10. August 2025 um 17:44

Back to Wallenstein, the mystery of the Thirty Years’ War! …or, if you have been reading the last two instalments in this miniseries, just a regular man, shaped by his time, shaping his time. We’ve seen his unassuming beginnings and his meteoric rise early in the war, and then his five years as supreme imperial commander until he was recalled by an ingrate emperor on behalf of his malignant princes. Today, we’ll look at Wallenstein’s second command, the duel of the two greatest commanders of the war, and Wallenstein’s search for peace. Of course, there will be board games on the way.

You can read all posts in the series here:

In Command Again

Gustavus Adolphus, King of Sweden, had taken Germany by storm in 1631. He was allied with the heretofore neutral Protestant electors of Saxony and Brandenburg, had shattered the imperial army under Count Tilly at Breitenfeld, and was taking his winter quarters in Mainz, deep in the southwest of Germany. For 1632, he looked ready to advance along the Danube, first into Bavaria, the home of elector Maximilian, the most powerful Catholic prince in the empire (and Wallenstein’s chief rival), and then into the Habsburg core lands.

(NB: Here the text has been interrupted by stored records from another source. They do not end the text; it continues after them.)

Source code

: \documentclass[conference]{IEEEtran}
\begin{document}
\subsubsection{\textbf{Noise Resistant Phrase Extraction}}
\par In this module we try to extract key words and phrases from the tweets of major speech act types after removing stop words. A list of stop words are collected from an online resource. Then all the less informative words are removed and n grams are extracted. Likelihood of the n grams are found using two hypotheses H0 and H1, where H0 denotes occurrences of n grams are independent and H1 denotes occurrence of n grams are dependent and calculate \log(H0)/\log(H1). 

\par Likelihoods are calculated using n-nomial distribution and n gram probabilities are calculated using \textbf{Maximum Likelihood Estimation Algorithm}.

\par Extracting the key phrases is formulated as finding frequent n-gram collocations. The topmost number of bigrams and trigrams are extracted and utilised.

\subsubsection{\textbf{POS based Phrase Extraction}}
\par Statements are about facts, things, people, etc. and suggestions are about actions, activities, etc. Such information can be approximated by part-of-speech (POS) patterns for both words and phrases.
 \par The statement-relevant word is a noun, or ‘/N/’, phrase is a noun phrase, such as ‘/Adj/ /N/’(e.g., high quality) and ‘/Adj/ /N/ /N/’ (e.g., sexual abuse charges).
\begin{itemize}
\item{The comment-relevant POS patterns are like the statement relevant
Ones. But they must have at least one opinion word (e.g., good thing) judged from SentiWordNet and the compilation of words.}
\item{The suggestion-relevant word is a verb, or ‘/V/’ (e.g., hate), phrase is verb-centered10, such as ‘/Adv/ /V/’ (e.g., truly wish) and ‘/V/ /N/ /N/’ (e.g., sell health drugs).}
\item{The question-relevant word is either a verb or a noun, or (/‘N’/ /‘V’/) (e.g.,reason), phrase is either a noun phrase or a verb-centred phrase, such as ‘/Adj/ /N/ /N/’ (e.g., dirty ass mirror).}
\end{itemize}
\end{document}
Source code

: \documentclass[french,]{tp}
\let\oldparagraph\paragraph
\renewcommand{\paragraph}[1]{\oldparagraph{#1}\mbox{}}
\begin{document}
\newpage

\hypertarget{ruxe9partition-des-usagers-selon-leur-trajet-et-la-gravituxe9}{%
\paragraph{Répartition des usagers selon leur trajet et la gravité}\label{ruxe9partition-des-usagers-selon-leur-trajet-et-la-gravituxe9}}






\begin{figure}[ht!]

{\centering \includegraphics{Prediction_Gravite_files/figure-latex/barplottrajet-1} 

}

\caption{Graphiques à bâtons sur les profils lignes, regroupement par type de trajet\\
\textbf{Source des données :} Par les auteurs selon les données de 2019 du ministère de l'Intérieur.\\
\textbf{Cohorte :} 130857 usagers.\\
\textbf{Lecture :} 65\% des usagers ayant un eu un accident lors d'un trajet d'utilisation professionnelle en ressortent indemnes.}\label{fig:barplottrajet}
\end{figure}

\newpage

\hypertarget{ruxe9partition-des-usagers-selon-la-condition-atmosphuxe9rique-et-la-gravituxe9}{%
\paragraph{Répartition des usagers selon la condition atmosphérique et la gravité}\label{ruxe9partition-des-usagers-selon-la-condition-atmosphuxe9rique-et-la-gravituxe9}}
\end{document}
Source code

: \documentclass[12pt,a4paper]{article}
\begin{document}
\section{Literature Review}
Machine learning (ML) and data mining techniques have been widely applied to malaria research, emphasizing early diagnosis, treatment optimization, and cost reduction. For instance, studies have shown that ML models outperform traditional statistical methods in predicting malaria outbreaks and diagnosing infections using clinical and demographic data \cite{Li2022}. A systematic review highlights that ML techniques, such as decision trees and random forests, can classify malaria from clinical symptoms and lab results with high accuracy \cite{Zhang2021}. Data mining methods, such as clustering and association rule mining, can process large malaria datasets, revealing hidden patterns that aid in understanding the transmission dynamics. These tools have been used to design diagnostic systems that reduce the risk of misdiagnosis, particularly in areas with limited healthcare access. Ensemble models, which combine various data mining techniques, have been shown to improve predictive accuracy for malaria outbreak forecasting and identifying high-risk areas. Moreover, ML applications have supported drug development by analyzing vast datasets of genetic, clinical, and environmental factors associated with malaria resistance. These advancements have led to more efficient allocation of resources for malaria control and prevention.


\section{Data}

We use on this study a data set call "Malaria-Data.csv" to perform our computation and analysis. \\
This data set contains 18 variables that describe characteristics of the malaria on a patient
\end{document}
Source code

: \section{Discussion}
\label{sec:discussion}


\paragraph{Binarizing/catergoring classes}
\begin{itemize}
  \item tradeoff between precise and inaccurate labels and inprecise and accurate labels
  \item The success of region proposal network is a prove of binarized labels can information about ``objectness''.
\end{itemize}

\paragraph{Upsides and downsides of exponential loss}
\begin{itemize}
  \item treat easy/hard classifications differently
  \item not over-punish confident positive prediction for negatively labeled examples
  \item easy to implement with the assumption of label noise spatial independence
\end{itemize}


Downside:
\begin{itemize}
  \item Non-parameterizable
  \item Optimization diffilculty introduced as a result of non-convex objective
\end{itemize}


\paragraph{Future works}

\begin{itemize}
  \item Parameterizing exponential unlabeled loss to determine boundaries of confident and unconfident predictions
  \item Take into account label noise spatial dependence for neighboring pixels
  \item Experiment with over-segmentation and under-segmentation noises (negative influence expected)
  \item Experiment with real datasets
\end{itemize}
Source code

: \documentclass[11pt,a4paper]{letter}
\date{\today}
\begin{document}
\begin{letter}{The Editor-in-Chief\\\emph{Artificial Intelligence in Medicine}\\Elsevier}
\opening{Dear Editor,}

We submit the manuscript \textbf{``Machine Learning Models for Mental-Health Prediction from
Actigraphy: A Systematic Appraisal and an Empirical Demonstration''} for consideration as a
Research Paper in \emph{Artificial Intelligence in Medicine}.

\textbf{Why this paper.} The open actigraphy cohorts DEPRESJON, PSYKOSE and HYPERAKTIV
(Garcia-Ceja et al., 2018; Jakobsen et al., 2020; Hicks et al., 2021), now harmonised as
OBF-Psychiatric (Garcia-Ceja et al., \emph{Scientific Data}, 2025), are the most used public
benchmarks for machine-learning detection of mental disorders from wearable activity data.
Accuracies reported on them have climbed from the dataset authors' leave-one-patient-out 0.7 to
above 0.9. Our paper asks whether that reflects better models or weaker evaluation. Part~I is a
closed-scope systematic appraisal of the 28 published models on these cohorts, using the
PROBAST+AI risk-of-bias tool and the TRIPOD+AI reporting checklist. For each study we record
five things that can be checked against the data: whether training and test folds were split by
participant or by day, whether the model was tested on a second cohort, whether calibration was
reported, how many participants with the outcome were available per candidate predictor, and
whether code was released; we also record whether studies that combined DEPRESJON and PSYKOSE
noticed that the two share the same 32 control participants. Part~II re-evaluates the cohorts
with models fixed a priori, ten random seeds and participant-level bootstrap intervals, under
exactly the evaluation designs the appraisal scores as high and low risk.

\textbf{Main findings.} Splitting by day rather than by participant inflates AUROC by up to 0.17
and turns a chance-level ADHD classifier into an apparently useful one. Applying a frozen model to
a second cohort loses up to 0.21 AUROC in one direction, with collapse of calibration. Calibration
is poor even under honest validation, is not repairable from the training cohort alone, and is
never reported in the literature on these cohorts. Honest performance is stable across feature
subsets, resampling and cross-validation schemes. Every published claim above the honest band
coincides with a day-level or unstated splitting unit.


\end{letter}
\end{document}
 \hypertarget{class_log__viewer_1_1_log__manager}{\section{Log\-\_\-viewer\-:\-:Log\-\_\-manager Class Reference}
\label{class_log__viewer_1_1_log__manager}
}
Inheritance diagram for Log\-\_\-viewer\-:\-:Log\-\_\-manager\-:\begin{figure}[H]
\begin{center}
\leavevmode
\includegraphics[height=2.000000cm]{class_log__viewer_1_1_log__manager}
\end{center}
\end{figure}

I recommend you blow up this image by clicking on it – not only to see the strategic situation in early 1632 with the main Swedish army in the electorate of Mainz in the northwest and an advance column in Franconia (northeast) and the Catholic League forces on both sides on the Danube which will flow further east into the Habsburg core lands, but also to enjoy the sheer beauty of this map! Taken from the Vassal module of Won by the Sword (Ben Hull, GMT Games).

Wallenstein had been the emperor’s man to solve his military problems for five years. It was thus an obvious choice to recall him as commander. Even Maximilian was in favor (hoping for Wallenstein to defend his electorate, which had heretofore been blissfully ignorant of war as a first-hand experience). Emperor Ferdinand II was practically begging. Wallenstein agreed – but only to reorganize the army, only for three months. The emperor went along, having no other choice. And, of course, when the three months were over, Wallenstein stayed on, having his supreme authority confirmed and expanded.

We have discussed the Wallenstein rule in Thirty Years War: Europe in Agony, 1618—1648 (David A. Fox/Michael Welker, GMT Games) as far as his dismissal was concerned – when Wallenstein’s influence becomes too high, the Catholic player can avoid losing by dismissing Wallenstein which will halve his influence. Having dismissed Wallenstein, the Catholic player can recall him again for a second bout in command – this time probably shorter, as Wallenstein will have some leftover influence and will thus be closer to the influence threshold that would mean Protestant victory!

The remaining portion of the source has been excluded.